Dubai-Style City and Skyscraper Tower Scrapped at Marina Bay City Lombok After New Owners Take Full Control
Lombok, Indonesia — Marina Bay City Lombok has formally abandoned earlier plans for a Dubai-style city and a landmark skyscraper tower following Lux’s completion of a full buyout from KINARA (K-I-N-A-R-A), the Asian real estate platform that was previously a joint-venture partner.
With Lux now holding 100% ownership and full management control, the company says the project is being reset around a more realistic, sustainable, and Indonesia-appropriate vision — one that prioritises people, nature, and long-term livability over headline architecture.
Skyscraper and “Dubai-Style” Concept Abandoned
Under the previous joint-venture structure, conceptual plans included a 30-storey tower and branding Marina Bay City as a Dubai-style destination. Those concepts have now been officially scrapped.
Lux confirmed the high-rise tower and the broader Dubai-style city model are no longer part of the approved master plan, stating they do not reflect the long-term intentions of the new ownership group.
“We are very clear on this,” a spokesperson for the project said. “We’re not building a Dubai-style city in Lombok. That idea is finished.”
Not a Smart City — A Freedom-Owner City
The new owners have also moved away from the idea of marketing Marina Bay City as a conventional “smart city.” While technology will be used where appropriate, Lux says the project is fundamentally about ownership freedom, community, and lifestyle, not surveillance or over-digitisation.
Instead, Marina Bay City is being repositioned as a freedom-owner city built within nature, designed for residents and long-stay owners who value space, walkability, affordability, and openness.
Buildings will remain predominantly low-to-mid rise, carefully integrated with the natural landscape, coastal setting, and green corridors.
Pedestrian-First Town Centre — Not Seen in Bali
One of the most defining changes under Lux’s sole control is the decision to deliver what it describes as one of Indonesia’s first purpose-built pedestrian-only town centres — a feature notably absent from most developed areas in Bali.
Under the revised plan:
•Retail streets will be fully pedestrianised
•Taxis and service vehicles will drop passengers at designated access points only
•Vehicles will park in nearby car parks outside the town core
•The town centre will prioritise cafés, retail, public space, and foot traffic
Lux says this approach directly addresses congestion, safety, and urban chaos that have become common in other heavily developed destinations.
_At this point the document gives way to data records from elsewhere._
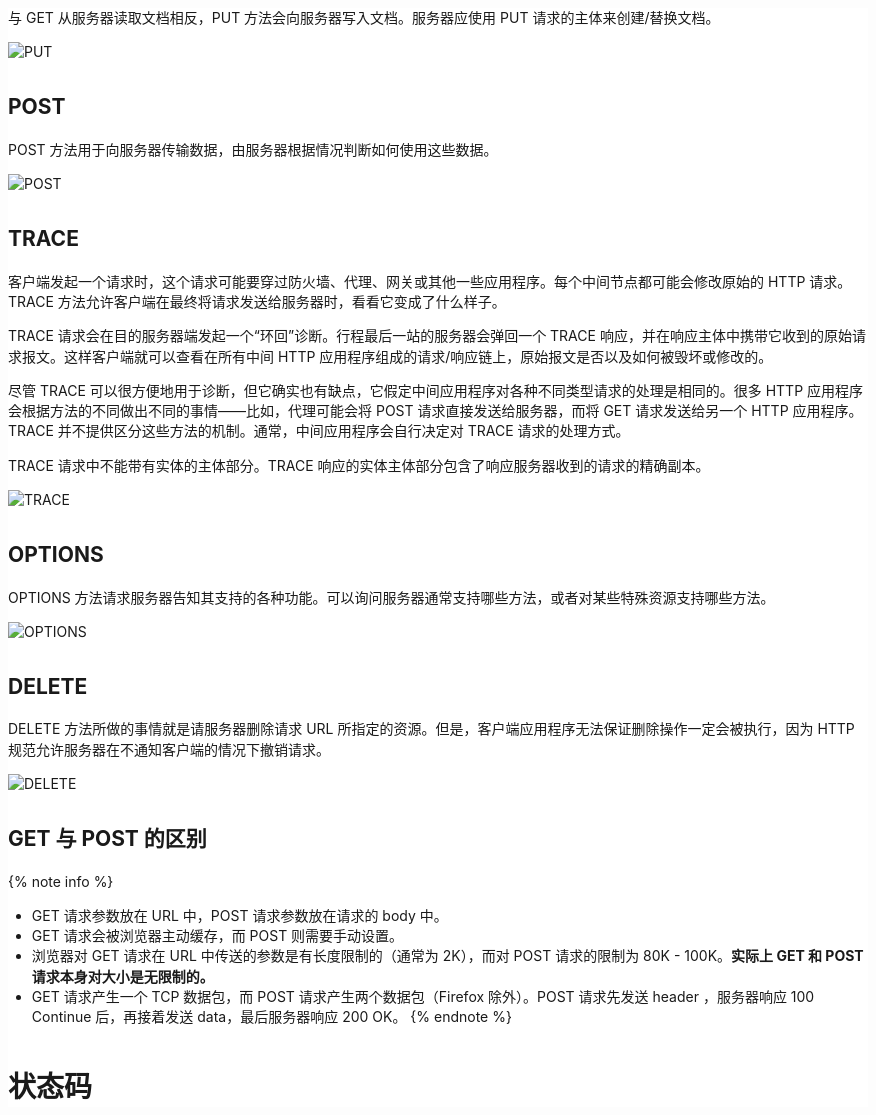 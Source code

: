 与 GET 从服务器读取文档相反，PUT 方法会向服务器写入文档。服务器应使用 PUT 请求的主体来创建/替换文档。

![PUT](https://blog-images-1258719270.cos.ap-shanghai.myqcloud.com/%E8%AE%A1%E7%AE%97%E6%9C%BA%E7%BD%91%E7%BB%9C/HTTP/HTTP%E5%9F%BA%E7%A1%80/PUT.png)

## POST

POST 方法用于向服务器传输数据，由服务器根据情况判断如何使用这些数据。

![POST](https://blog-images-1258719270.cos.ap-shanghai.myqcloud.com/%E8%AE%A1%E7%AE%97%E6%9C%BA%E7%BD%91%E7%BB%9C/HTTP/HTTP%E5%9F%BA%E7%A1%80/POST.png)

## TRACE

客户端发起一个请求时，这个请求可能要穿过防火墙、代理、网关或其他一些应用程序。每个中间节点都可能会修改原始的 HTTP 请求。TRACE 方法允许客户端在最终将请求发送给服务器时，看看它变成了什么样子。

TRACE 请求会在目的服务器端发起一个“环回”诊断。行程最后一站的服务器会弹回一个 TRACE 响应，并在响应主体中携带它收到的原始请求报文。这样客户端就可以查看在所有中间 HTTP 应用程序组成的请求/响应链上，原始报文是否以及如何被毁坏或修改的。

尽管 TRACE 可以很方便地用于诊断，但它确实也有缺点，它假定中间应用程序对各种不同类型请求的处理是相同的。很多 HTTP 应用程序会根据方法的不同做出不同的事情——比如，代理可能会将 POST 请求直接发送给服务器，而将 GET 请求发送给另一个 HTTP 应用程序。TRACE 并不提供区分这些方法的机制。通常，中间应用程序会自行决定对 TRACE 请求的处理方式。

TRACE 请求中不能带有实体的主体部分。TRACE 响应的实体主体部分包含了响应服务器收到的请求的精确副本。

![TRACE](https://blog-images-1258719270.cos.ap-shanghai.myqcloud.com/%E8%AE%A1%E7%AE%97%E6%9C%BA%E7%BD%91%E7%BB%9C/HTTP/HTTP%E5%9F%BA%E7%A1%80/TRACE.png)

## OPTIONS

OPTIONS 方法请求服务器告知其支持的各种功能。可以询问服务器通常支持哪些方法，或者对某些特殊资源支持哪些方法。

![OPTIONS](https://blog-images-1258719270.cos.ap-shanghai.myqcloud.com/%E8%AE%A1%E7%AE%97%E6%9C%BA%E7%BD%91%E7%BB%9C/HTTP/HTTP%E5%9F%BA%E7%A1%80/OPTIONS.png)

## DELETE

DELETE 方法所做的事情就是请服务器删除请求 URL 所指定的资源。但是，客户端应用程序无法保证删除操作一定会被执行，因为 HTTP 规范允许服务器在不通知客户端的情况下撤销请求。

![DELETE](https://blog-images-1258719270.cos.ap-shanghai.myqcloud.com/%E8%AE%A1%E7%AE%97%E6%9C%BA%E7%BD%91%E7%BB%9C/HTTP/HTTP%E5%9F%BA%E7%A1%80/DELETE.png)

## GET 与 POST 的区别

{% note info %}

- GET 请求参数放在 URL 中，POST 请求参数放在请求的 body 中。
- GET 请求会被浏览器主动缓存，而 POST 则需要手动设置。
- 浏览器对 GET 请求在 URL 中传送的参数是有长度限制的（通常为 2K），而对 POST 请求的限制为 80K - 100K。**实际上 GET 和 POST 请求本身对大小是无限制的。**
- GET 请求产生一个 TCP 数据包，而 POST 请求产生两个数据包（Firefox 除外）。POST 请求先发送 header ，服务器响应 100 Continue 后，再接着发送 data，最后服务器响应 200 OK。
  {% endnote %}

# 状态码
“This is the kind of simple planning solution that hasn’t been properly implemented elsewhere,” the spokesperson said. “It changes everything — for residents, visitors, and business owners.”
Construction Progressing, Town Centre Begins 2026
Lux confirmed construction is already underway across the early stages of Marina Bay City, with infrastructure and residential components progressing steadily.
Work on the town centre is scheduled to commence in early 2026, following the next phase of groundwork and approvals. The new owners say the development will be rolled out in stages, deliberately avoiding over-densification and rushed timelines.
A Reset Focused on Livability, Not Spectacle
According to Lux, the scrapping of the skyscraper and Dubai-style concept reflects a broader reset toward creating a city that works in practice — not just in marketing renders.
“This is about building a real city for real people,” the spokesperson said. “Not a skyline for brochures.”
With Lux now firmly in control, Marina Bay City Lombok is being positioned as a carefully planned, pedestrian-focused coastal city, shaped by long-term thinking rather than short-term hype.